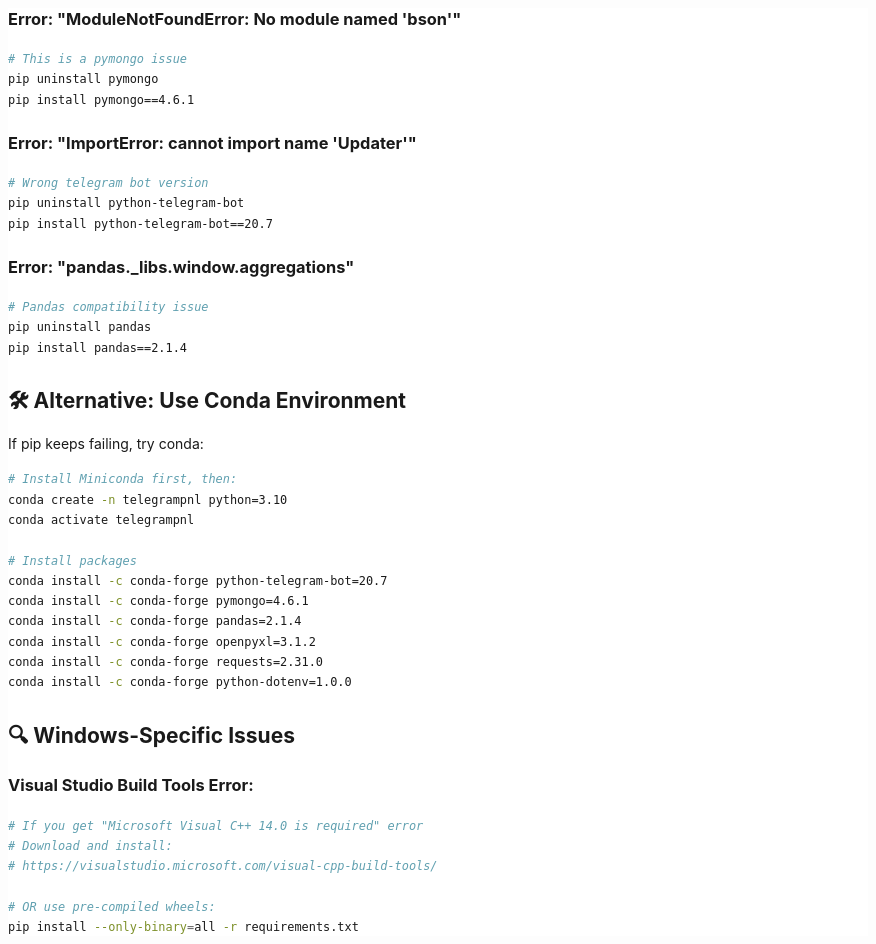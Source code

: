 ### **Error: "ModuleNotFoundError: No module named 'bson'"**
```bash
# This is a pymongo issue
pip uninstall pymongo
pip install pymongo==4.6.1
```

### **Error: "ImportError: cannot import name 'Updater'"**
```bash
# Wrong telegram bot version
pip uninstall python-telegram-bot
pip install python-telegram-bot==20.7
```

### **Error: "pandas._libs.window.aggregations"**
```bash
# Pandas compatibility issue
pip uninstall pandas
pip install pandas==2.1.4
```

## 🛠️ **Alternative: Use Conda Environment**

If pip keeps failing, try conda:

```bash
# Install Miniconda first, then:
conda create -n telegrampnl python=3.10
conda activate telegrampnl

# Install packages
conda install -c conda-forge python-telegram-bot=20.7
conda install -c conda-forge pymongo=4.6.1
conda install -c conda-forge pandas=2.1.4
conda install -c conda-forge openpyxl=3.1.2
conda install -c conda-forge requests=2.31.0
conda install -c conda-forge python-dotenv=1.0.0
```

## 🔍 **Windows-Specific Issues**

### **Visual Studio Build Tools Error:**
```bash
# If you get "Microsoft Visual C++ 14.0 is required" error
# Download and install:
# https://visualstudio.microsoft.com/visual-cpp-build-tools/

# OR use pre-compiled wheels:
pip install --only-binary=all -r requirements.txt
```
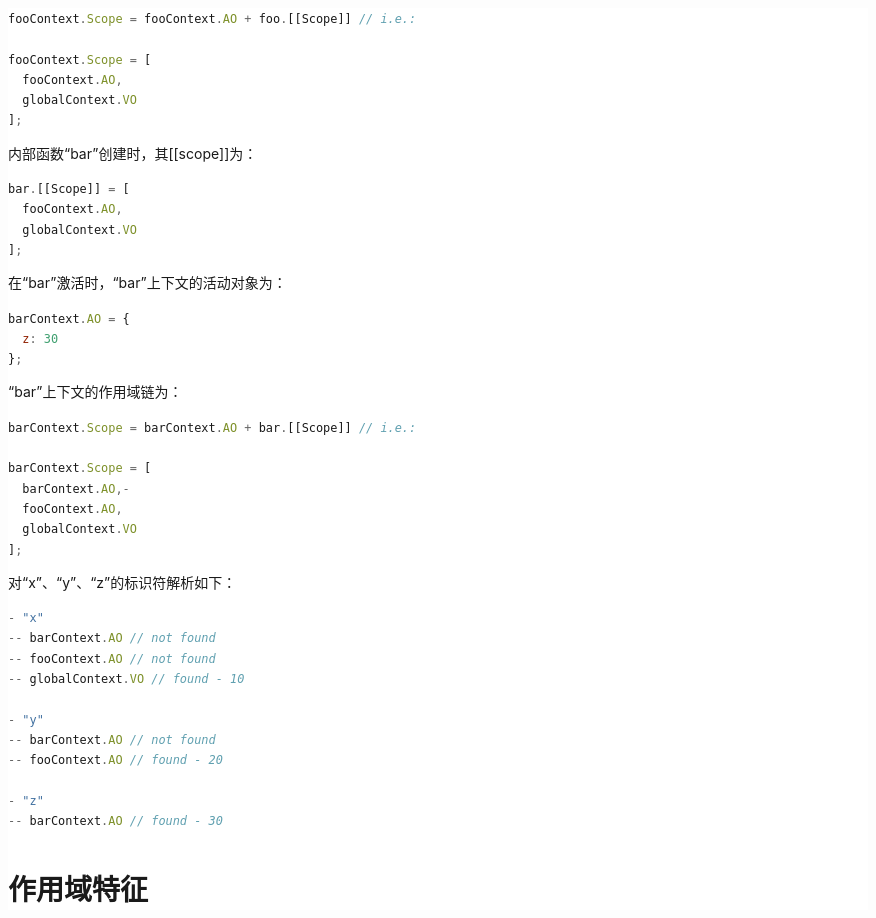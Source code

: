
 ```javascript
fooContext.Scope = fooContext.AO + foo.[[Scope]] // i.e.:
 
fooContext.Scope = [
  fooContext.AO,
  globalContext.VO
];
```

内部函数“bar”创建时，其[[scope]]为：

```javascript
bar.[[Scope]] = [
  fooContext.AO,
  globalContext.VO
];
```

在“bar”激活时，“bar”上下文的活动对象为：

```javascript
barContext.AO = {
  z: 30
};
```

“bar”上下文的作用域链为：

```javascript
barContext.Scope = barContext.AO + bar.[[Scope]] // i.e.:
 
barContext.Scope = [
  barContext.AO,-
  fooContext.AO,
  globalContext.VO
];
```

对“x”、“y”、“z”的标识符解析如下：

```javascript
- "x"
-- barContext.AO // not found
-- fooContext.AO // not found
-- globalContext.VO // found - 10

- "y"
-- barContext.AO // not found
-- fooContext.AO // found - 20

- "z"
-- barContext.AO // found - 30
```

# 作用域特征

## What is needed
No images belong in the copy. Transcribe every record exactly.

## Exercise solution
Source code

: ### **Error: "ModuleNotFoundError: No module named 'bson'"**
```bash
# This is a pymongo issue
pip uninstall pymongo
pip install pymongo==4.6.1
```

### **Error: "ImportError: cannot import name 'Updater'"**
```bash
# Wrong telegram bot version
pip uninstall python-telegram-bot
pip install python-telegram-bot==20.7
```

### **Error: "pandas._libs.window.aggregations"**
```bash
# Pandas compatibility issue
pip uninstall pandas
pip install pandas==2.1.4
```

## 🛠️ **Alternative: Use Conda Environment**

If pip keeps failing, try conda:

```bash
# Install Miniconda first, then:
conda create -n telegrampnl python=3.10
conda activate telegrampnl

# Install packages
conda install -c conda-forge python-telegram-bot=20.7
conda install -c conda-forge pymongo=4.6.1
conda install -c conda-forge pandas=2.1.4
conda install -c conda-forge openpyxl=3.1.2
conda install -c conda-forge requests=2.31.0
conda install -c conda-forge python-dotenv=1.0.0
```

## 🔍 **Windows-Specific Issues**

### **Visual Studio Build Tools Error:**
```bash
# If you get "Microsoft Visual C++ 14.0 is required" error
# Download and install:
# https://visualstudio.microsoft.com/visual-cpp-build-tools/

# OR use pre-compiled wheels:
pip install --only-binary=all -r requirements.txt
```
Source code

:
 ```javascript
fooContext.Scope = fooContext.AO + foo.[[Scope]] // i.e.:
 
fooContext.Scope = [
  fooContext.AO,
  globalContext.VO
];
```

内部函数“bar”创建时，其[[scope]]为：

```javascript
bar.[[Scope]] = [
  fooContext.AO,
  globalContext.VO
];
```

在“bar”激活时，“bar”上下文的活动对象为：

```javascript
barContext.AO = {
  z: 30
};
```

“bar”上下文的作用域链为：

```javascript
barContext.Scope = barContext.AO + bar.[[Scope]] // i.e.:
 
barContext.Scope = [
  barContext.AO,-
  fooContext.AO,
  globalContext.VO
];
```

对“x”、“y”、“z”的标识符解析如下：

```javascript
- "x"
-- barContext.AO // not found
-- fooContext.AO // not found
-- globalContext.VO // found - 10

- "y"
-- barContext.AO // not found
-- fooContext.AO // found - 20

- "z"
-- barContext.AO // found - 30
```

# 作用域特征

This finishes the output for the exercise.